> Exercise requirements
From the listing below, reproduce word for word the part that opens with the line containing "- **성과**: 모놀리식" and closes with the line containing "- **협업**: 심스리얼리티와"; reproduce nothing else.

> Provided records

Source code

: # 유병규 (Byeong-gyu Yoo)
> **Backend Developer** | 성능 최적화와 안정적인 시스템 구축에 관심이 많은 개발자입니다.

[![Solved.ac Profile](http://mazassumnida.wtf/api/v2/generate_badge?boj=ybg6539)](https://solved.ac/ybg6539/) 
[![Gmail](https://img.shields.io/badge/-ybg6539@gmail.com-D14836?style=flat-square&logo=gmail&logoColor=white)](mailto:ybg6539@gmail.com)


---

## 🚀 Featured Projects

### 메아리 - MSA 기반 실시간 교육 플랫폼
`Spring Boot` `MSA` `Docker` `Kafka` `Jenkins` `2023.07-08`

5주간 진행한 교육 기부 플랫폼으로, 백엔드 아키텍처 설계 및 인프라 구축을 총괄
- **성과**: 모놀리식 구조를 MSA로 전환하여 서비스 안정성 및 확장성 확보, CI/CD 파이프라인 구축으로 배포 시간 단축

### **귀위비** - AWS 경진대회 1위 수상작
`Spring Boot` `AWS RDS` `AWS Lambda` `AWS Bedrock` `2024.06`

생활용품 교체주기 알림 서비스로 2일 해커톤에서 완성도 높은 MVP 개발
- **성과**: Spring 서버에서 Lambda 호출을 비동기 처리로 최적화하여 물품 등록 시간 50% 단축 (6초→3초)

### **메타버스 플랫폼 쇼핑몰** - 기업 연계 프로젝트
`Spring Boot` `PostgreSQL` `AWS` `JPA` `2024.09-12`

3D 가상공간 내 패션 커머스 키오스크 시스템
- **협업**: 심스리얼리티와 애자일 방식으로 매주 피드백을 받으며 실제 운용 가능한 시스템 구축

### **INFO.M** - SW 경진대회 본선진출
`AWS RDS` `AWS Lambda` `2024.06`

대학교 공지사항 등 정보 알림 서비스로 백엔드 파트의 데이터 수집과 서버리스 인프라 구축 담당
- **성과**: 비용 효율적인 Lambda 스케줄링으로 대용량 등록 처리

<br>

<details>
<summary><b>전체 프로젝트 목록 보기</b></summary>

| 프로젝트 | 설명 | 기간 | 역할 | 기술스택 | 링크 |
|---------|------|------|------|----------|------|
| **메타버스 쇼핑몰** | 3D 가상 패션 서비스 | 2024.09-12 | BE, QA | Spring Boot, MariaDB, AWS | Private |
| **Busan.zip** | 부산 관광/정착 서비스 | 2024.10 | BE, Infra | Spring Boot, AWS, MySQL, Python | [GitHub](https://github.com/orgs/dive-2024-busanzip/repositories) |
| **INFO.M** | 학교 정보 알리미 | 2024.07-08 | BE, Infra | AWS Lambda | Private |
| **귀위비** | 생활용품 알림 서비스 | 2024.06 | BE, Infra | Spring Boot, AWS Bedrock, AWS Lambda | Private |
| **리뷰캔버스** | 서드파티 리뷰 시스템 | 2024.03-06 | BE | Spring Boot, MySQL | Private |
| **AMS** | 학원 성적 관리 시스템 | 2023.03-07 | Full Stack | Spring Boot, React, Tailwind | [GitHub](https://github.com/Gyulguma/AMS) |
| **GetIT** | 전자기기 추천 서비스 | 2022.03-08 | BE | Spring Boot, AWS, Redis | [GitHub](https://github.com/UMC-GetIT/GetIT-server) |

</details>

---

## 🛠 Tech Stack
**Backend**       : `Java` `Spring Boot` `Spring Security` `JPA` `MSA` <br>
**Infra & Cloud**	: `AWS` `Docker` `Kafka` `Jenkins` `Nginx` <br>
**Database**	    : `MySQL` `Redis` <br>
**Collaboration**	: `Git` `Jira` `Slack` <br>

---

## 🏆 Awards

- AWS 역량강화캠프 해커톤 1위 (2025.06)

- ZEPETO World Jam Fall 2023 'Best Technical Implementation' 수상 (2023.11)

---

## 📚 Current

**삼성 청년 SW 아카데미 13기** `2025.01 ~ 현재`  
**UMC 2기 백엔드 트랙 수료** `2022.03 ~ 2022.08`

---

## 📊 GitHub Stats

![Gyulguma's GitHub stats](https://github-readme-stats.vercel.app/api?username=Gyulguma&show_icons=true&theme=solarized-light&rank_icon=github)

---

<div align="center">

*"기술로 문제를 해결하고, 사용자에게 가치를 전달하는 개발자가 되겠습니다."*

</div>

> Answer to the exercise
- **성과**: 모놀리식 구조를 MSA로 전환하여 서비스 안정성 및 확장성 확보, CI/CD 파이프라인 구축으로 배포 시간 단축

### **귀위비** - AWS 경진대회 1위 수상작
`Spring Boot` `AWS RDS` `AWS Lambda` `AWS Bedrock` `2024.06`

생활용품 교체주기 알림 서비스로 2일 해커톤에서 완성도 높은 MVP 개발
- **성과**: Spring 서버에서 Lambda 호출을 비동기 처리로 최적화하여 물품 등록 시간 50% 단축 (6초→3초)

### **메타버스 플랫폼 쇼핑몰** - 기업 연계 프로젝트
`Spring Boot` `PostgreSQL` `AWS` `JPA` `2024.09-12`

3D 가상공간 내 패션 커머스 키오스크 시스템
- **협업**: 심스리얼리티와 애자일 방식으로 매주 피드백을 받으며 실제 운용 가능한 시스템 구축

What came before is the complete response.